Even with the jammers gone, I had Sparrows going blind on essentially all the shots. Sometimes the missiles would recover and start tracking again, but often they would not. Each time a missile went blind, or recovered from being blind, I compared their courses to see what the relative angle was. Here's an example of the results. Eight missiles fired had nine blindness events. Only one managed to engage its target.
Blind 94.8º - unblind 81.1º
Blind 84.2º - unblind 82.3º
Blind 71.5º - lost
Blind 96.0º - unblind 101.2º
Blind 84.7º - lost
Blind 108.8º - lost
Blind 71.0º - lost
Blind 71.0º - lost
Blind 75.7º - unblind 72º
If you plot the relative courses on a compass rose you get this:
So you can see that the blindness seems to be happening when the courses are roughly 90º +/- 20º. Presumably, this would correspond with the 'doppler notch'. (The cluster at 71º seems suggestive of a zone boundary.)
What puzzles me is that in many cases the missiles would come un-blind when they were still within the notch. And in some cases the missiles would fly within the notch for a long time without going blind. Perhaps it's not an automatic effect, and there's only a small chance of losing lock within the notch, which is checked repeatedly during flight?

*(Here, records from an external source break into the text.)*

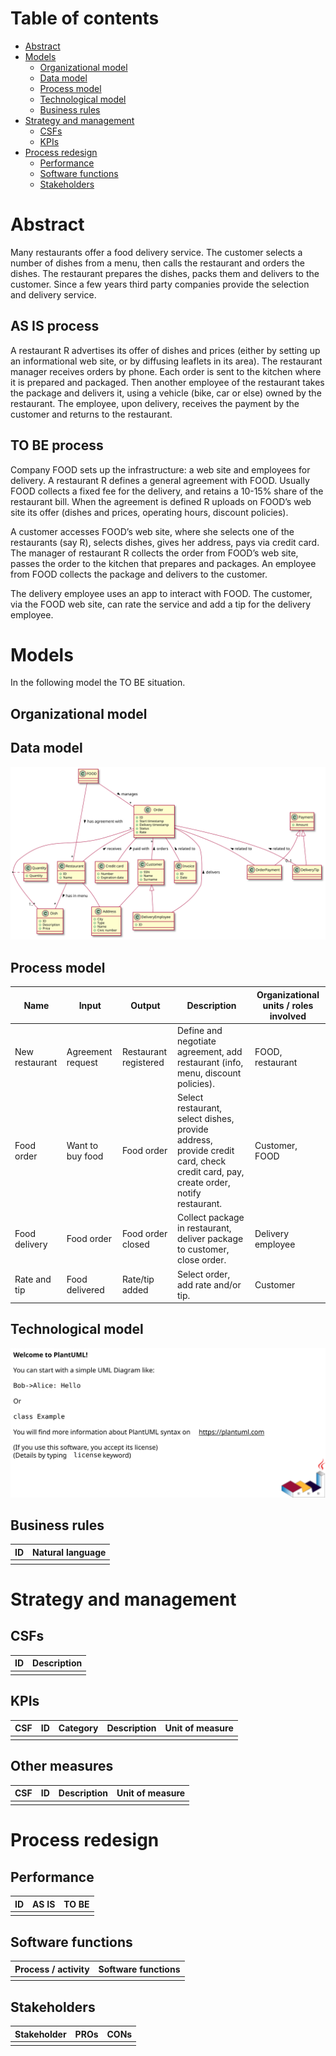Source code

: # Table of contents

- [Abstract](#abstract)
- [Models](#models)
	- [Organizational model](#organizational-model)
	- [Data model](#data-model)
	- [Process model](#process-model)
	- [Technological model](#technological-model)
	- [Business rules](#business-rules)
- [Strategy and management](#strategy-and-management)
	- [CSFs](#csfs)
	- [KPIs](#kpis)
- [Process redesign](#process-redesign)
	- [Performance](#performance)
	- [Software functions](#software-functions)
	- [Stakeholders](#stakeholders)

# Abstract

Many restaurants offer a food delivery service. The customer selects a number of dishes from a menu, then calls the restaurant and orders the dishes. The restaurant prepares the dishes, packs them and delivers to the customer. Since a few years third party companies provide the selection and delivery service.

## AS IS process

A restaurant R advertises its offer of dishes and prices (either by setting up an informational web site, or by diffusing leaflets in its area). The restaurant manager receives orders by phone. Each order is sent to the kitchen where it is prepared and packaged. Then another employee of the restaurant takes the package and delivers it, using a vehicle (bike, car or else) owned by the restaurant. The employee, upon delivery, receives the payment by the customer and returns to the restaurant.

## TO BE process

Company FOOD sets up the infrastructure: a web site and employees for delivery. A restaurant R defines a general agreement with FOOD. Usually FOOD collects a fixed fee for the delivery, and retains a 10-15% share of the restaurant bill. When the agreement is defined R uploads on FOOD’s web site its offer (dishes and prices, operating hours, discount policies).

A customer accesses FOOD’s web site, where she selects one of the restaurants (say R), selects dishes, gives her address, pays via credit card. The manager of restaurant R collects the order from FOOD’s web site, passes the order to the kitchen that prepares and packages. An employee from FOOD collects the package and delivers to the customer.

The delivery employee uses an app to interact with FOOD. The customer, via the FOOD web site, can rate the service and add a tip for the delivery employee.

# Models

In the following model the TO BE situation.

## Organizational model

## Data model

![TODO](models/data.svg)

## Process model

| Name | Input | Output | Description | Organizational units / roles involved |
| ---- | ----- | ------ | ----------- | ------------------------------------- |
| New restaurant | Agreement request | Restaurant registered | Define and negotiate agreement, add restaurant (info, menu, discount policies). | FOOD, restaurant |
| Food order | Want to buy food | Food order | Select restaurant, select dishes, provide address, provide credit card, check credit card, pay, create order, notify restaurant. | Customer, FOOD |
| Food delivery | Food order | Food order closed | Collect package in restaurant, deliver package to customer, close order. | Delivery employee |
| Rate and tip | Food delivered | Rate/tip added | Select order, add rate and/or tip. | Customer |

## Technological model

![TODO](models/deployment.svg)

## Business rules

| ID | Natural language |
| -- | ---------------- |
| | |

# Strategy and management

## CSFs

| ID | Description |
| -- | ----------- |
| | |

## KPIs

| CSF | ID | Category | Description | Unit of measure |
| --- | -------- | ---- | ----------- | --------------- |
| | | | | |

## Other measures

| CSF | ID | Description | Unit of measure |
| --- | -- | ----------- | --------------- |
| | | | |

# Process redesign

## Performance

| ID | AS IS | TO BE |
| --- | ----- | ----- |
| | | |

## Software functions

| Process / activity | Software functions |
| ------------------ | ------------------ |
| | |

## Stakeholders

| Stakeholder | PROs | CONs |
| ----------- | ---- | ---- |
| | | |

I certainly agree that this is a lot more blindness than I recall seeing before. Perhaps that's because I like to micromanage my aircraft. If a closing target's bearing is moving to my right I tend to crank left, and vice versa, putting us on opposing courses, and relying on my radar's ability to look sideways to maintain lock. This not only reduces my rate of closure, and leaves me well positioned to extend and escape, but it would also reduce the likelihood of having a relative course within the notch.
On the other hand, maybe something has changed, and the blindness calculations deserve a look.